» AIM OF THE TASK: Identify all lines of the data containing the string "DocumentationTok" and copy them.

» AVAILABLE DATA:
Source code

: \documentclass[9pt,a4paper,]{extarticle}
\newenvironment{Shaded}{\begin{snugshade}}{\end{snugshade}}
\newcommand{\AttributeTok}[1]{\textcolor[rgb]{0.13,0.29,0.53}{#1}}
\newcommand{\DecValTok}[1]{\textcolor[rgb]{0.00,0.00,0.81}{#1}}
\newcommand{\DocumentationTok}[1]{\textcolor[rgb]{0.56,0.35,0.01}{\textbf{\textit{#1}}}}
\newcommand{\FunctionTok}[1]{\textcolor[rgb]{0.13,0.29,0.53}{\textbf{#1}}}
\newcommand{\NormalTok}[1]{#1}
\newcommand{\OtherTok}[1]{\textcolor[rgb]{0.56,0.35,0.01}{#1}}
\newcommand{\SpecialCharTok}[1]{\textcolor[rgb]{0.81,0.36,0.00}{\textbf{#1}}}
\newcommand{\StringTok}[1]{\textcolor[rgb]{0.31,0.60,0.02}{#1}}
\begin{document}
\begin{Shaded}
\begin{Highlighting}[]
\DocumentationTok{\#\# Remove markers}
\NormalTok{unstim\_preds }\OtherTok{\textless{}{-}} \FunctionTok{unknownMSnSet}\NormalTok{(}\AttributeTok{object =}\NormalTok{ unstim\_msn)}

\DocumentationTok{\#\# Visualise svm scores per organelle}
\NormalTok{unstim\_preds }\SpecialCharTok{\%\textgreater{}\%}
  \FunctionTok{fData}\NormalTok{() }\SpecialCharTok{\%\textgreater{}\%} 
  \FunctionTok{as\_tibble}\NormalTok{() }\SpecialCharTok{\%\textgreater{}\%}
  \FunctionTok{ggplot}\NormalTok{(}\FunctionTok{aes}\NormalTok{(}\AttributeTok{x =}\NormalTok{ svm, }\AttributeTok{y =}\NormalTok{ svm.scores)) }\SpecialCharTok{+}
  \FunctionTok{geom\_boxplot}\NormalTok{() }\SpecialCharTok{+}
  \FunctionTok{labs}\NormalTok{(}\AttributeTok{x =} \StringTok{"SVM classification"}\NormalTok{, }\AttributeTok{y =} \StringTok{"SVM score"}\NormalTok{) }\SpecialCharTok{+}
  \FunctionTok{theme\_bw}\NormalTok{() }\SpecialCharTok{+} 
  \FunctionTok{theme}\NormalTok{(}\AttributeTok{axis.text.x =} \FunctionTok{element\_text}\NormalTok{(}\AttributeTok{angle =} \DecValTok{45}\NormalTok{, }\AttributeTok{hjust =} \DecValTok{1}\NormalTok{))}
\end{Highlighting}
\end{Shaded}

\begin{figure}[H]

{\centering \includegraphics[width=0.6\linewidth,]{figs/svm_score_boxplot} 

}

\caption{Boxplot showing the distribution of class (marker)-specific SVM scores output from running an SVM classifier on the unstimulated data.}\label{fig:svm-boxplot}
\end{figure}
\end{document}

» EXPECTED ANSWER:
\newcommand{\DocumentationTok}[1]{\textcolor[rgb]{0.56,0.35,0.01}{\textbf{\textit{#1}}}}
\DocumentationTok{\#\# Remove markers}
\DocumentationTok{\#\# Visualise svm scores per organelle}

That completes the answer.